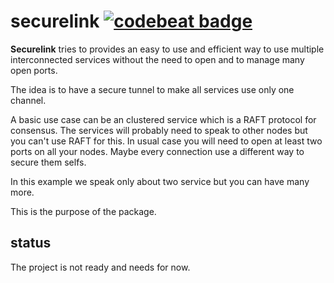 # securelink [![codebeat badge](https://codebeat.co/badges/bdcbeb55-fa63-4a0f-93b6-14561f22a37d)](https://codebeat.co/projects/github-com-alexandrestein-securelink-master)

**Securelink** tries to provides an easy to use and efficient way to use multiple interconnected services without the need to open and to manage many open ports.

The idea is to have a secure tunnel to make all services use only one channel.

A basic use case can be an clustered service which is a RAFT protocol for consensus. The services will probably need to speak to other nodes but you can't use RAFT for this.
In usual case you will need to open at least two ports on all your nodes. Maybe every connection use a different way to secure them selfs.

In this example we speak only about two service but you can have many more.

This is the purpose of the package.

## status

The project is not ready and needs for now.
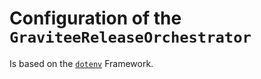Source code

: # Configuration of the `GraviteeReleaseOrchestrator`

Is based on the [`dotenv`](https://github.com/motdotla/dotenv/tree/master/examples/typescript) Framework.
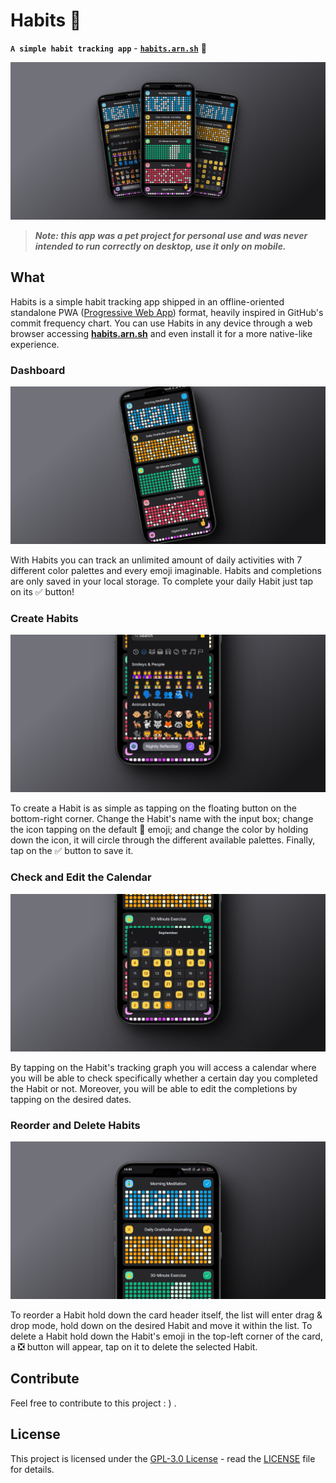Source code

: # Habits 🤞

**`A simple habit tracking app`** - [**`habits.arn.sh`**](https://habits.arn.sh) 🚀

![Banner](./docs/banner.png "Banner")

> _**Note: this app was a pet project for personal use and was never intended to run correctly on desktop, use it only on mobile.**_

## What

Habits is a simple habit tracking app shipped in an offline-oriented standalone PWA ([Progressive Web App](https://developer.mozilla.org/en-US/docs/Web/Progressive_web_apps)) format, heavily inspired in GitHub's commit frequency chart. You can use Habits in any device through a web browser accessing [**habits.arn.sh**](https://habits.arn.sh) and even install it for a more native-like experience.

### Dashboard

![Dashboard](./docs/dashboard.png "Dashboard")

With Habits you can track an unlimited amount of daily activities with 7 different color palettes and every emoji imaginable. Habits and completions are only saved in your local storage. To complete your daily Habit just tap on its ✅ button!

### Create Habits

![Create](./docs/create.png "Create")

To create a Habit is as simple as tapping on the floating button on the bottom-right corner. Change the Habit's name with the input box; change the icon tapping on the default 🚀 emoji; and change the color by holding down the icon, it will circle through the different available palettes. Finally, tap on the ✅ button to save it.

### Check and Edit the Calendar

![Calendar](./docs/calendar.png "Calendar")

By tapping on the Habit's tracking graph you will access a calendar where you will be able to check specifically whether a certain day you completed the Habit or not. Moreover, you will be able to edit the completions by tapping on the desired dates.

### Reorder and Delete Habits

![Delete](./docs/delete.png "Delete")

To reorder a Habit hold down the card header itself, the list will enter drag & drop mode, hold down on the desired Habit and move it within the list. To delete a Habit hold down the Habit's emoji in the top-left corner of the card, a ❎ button will appear, tap on it to delete the selected Habit.

## Contribute

Feel free to contribute to this project : ) .

## License

This project is licensed under the [GPL-3.0 License](https://opensource.org/license/gpl-3-0) - read the [LICENSE](LICENSE) file for details.
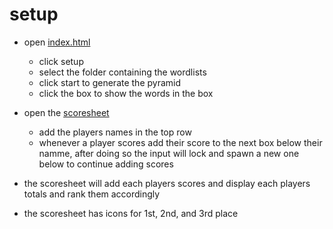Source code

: # setup
- open [index.html](index.html)
  - click setup
  - select the folder containing the wordlists
  - click start to generate the pyramid
  - click the box to show the words in the box

- open the [scoresheet](./scoresheet.html)
  - add the players names in the top row
  - whenever a player scores add their score to the next box below their namme, after doing so the input will lock and spawn a new one below to continue adding scores

- the scoresheet will add each players scores and display each players totals and rank them accordingly
- the scoresheet has icons for 1st, 2nd, and 3rd place
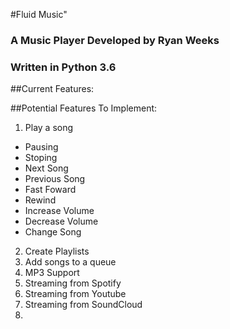 #Fluid Music" 
### A Music Player Developed by Ryan Weeks
### Written in Python 3.6

##Current Features:


##Potential Features To Implement:
1. Play a song
  - Pausing
  - Stoping
  - Next Song
  - Previous Song
  - Fast Foward
  - Rewind
  - Increase Volume
  - Decrease Volume
  - Change Song
2. Create Playlists
3. Add songs to a queue
2. MP3 Support
3. Streaming from Spotify
4. Streaming from Youtube
5. Streaming from SoundCloud
6. 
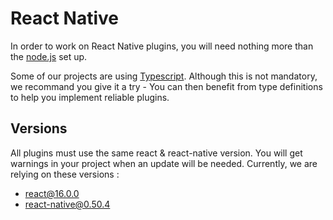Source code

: # React Native

In order to work on React Native plugins, you will need nothing more than the [node.js](node.md) set up.

Some of our projects are using [Typescript](https://www.typescriptlang.org/). Although this is not mandatory, we recommand you give it a try - You can then benefit from type definitions to help you implement reliable plugins.

## Versions

All plugins must use the same react & react-native version. You will get warnings in your project when an update will be needed.
Currently, we are relying on these versions :

- react@16.0.0
- react-native@0.50.4
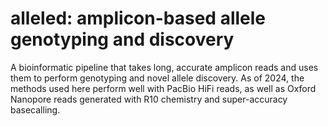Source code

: # alleled: amplicon-based allele genotyping and discovery

A bioinformatic pipeline that takes long, accurate amplicon reads and uses them to perform genotyping and novel allele discovery. As of 2024, the methods used here perform well with PacBio HiFi reads, as well as Oxford Nanopore reads generated with R10 chemistry and super-accuracy basecalling.
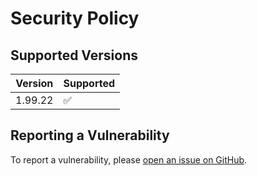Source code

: # Security Policy

## Supported Versions

| Version | Supported          |
|---------| ------------------ |
| 1.99.22 | :white_check_mark: |

## Reporting a Vulnerability

To report a vulnerability, please [open an issue on GitHub](https://github.com/RomainPastureau/Krajjat/security/advisories/new).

================================

● WHAT YOU ARE ASKED TO DO
Note each line of the entries that has "Streaming" in it, and copy those lines.

● RESULT FOR THIS EXERCISE
3. Streaming from Spotify
4. Streaming from Youtube
5. Streaming from SoundCloud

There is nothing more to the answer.